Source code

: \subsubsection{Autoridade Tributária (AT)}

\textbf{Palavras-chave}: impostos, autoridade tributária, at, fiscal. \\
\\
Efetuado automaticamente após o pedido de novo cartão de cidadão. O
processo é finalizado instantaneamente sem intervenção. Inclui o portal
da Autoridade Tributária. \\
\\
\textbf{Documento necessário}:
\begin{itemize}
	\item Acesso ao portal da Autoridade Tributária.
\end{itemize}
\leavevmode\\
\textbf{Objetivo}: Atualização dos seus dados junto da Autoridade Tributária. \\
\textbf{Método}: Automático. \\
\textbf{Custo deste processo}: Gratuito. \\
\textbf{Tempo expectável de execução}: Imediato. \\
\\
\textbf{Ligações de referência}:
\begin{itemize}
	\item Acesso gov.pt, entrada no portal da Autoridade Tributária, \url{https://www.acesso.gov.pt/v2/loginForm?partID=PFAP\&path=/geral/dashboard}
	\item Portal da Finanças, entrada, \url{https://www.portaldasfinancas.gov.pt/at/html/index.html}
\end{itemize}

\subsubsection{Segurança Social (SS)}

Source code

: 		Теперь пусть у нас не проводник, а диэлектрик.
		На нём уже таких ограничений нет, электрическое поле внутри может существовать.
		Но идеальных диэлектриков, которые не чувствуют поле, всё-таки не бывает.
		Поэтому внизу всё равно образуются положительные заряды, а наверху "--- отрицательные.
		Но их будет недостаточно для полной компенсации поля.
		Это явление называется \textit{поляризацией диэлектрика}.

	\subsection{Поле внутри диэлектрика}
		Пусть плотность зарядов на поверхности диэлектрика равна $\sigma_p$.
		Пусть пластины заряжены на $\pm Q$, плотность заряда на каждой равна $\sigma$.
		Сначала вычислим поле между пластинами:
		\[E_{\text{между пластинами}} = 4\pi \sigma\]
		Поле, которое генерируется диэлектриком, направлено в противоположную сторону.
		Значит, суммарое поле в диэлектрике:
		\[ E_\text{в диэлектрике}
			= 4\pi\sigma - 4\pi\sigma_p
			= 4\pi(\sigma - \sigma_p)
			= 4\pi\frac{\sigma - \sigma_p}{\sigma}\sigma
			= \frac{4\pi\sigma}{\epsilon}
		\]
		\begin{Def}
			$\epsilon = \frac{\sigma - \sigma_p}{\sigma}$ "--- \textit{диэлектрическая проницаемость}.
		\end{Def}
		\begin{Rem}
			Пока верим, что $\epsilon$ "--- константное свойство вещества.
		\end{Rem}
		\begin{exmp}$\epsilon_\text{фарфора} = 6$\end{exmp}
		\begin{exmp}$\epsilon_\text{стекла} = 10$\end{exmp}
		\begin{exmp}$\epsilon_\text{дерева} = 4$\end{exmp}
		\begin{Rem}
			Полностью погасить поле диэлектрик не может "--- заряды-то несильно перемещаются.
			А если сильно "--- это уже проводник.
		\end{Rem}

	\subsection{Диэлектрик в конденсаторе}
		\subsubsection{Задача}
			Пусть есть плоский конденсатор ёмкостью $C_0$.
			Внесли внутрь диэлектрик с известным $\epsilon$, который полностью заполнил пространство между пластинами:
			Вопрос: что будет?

Required work: In the reply, include exactly the lines from the beginning of the entries above through the line holding "На нём уже таких", and nothing besides.

Output for this exercise:
Source code

: \subsubsection{Autoridade Tributária (AT)}

\textbf{Palavras-chave}: impostos, autoridade tributária, at, fiscal. \\
\\
Efetuado automaticamente após o pedido de novo cartão de cidadão. O
processo é finalizado instantaneamente sem intervenção. Inclui o portal
da Autoridade Tributária. \\
\\
\textbf{Documento necessário}:
\begin{itemize}
	\item Acesso ao portal da Autoridade Tributária.
\end{itemize}
\leavevmode\\
\textbf{Objetivo}: Atualização dos seus dados junto da Autoridade Tributária. \\
\textbf{Método}: Automático. \\
\textbf{Custo deste processo}: Gratuito. \\
\textbf{Tempo expectável de execução}: Imediato. \\
\\
\textbf{Ligações de referência}:
\begin{itemize}
	\item Acesso gov.pt, entrada no portal da Autoridade Tributária, \url{https://www.acesso.gov.pt/v2/loginForm?partID=PFAP\&path=/geral/dashboard}
	\item Portal da Finanças, entrada, \url{https://www.portaldasfinancas.gov.pt/at/html/index.html}
\end{itemize}

\subsubsection{Segurança Social (SS)}

Source code

: 		Теперь пусть у нас не проводник, а диэлектрик.
		На нём уже таких ограничений нет, электрическое поле внутри может существовать.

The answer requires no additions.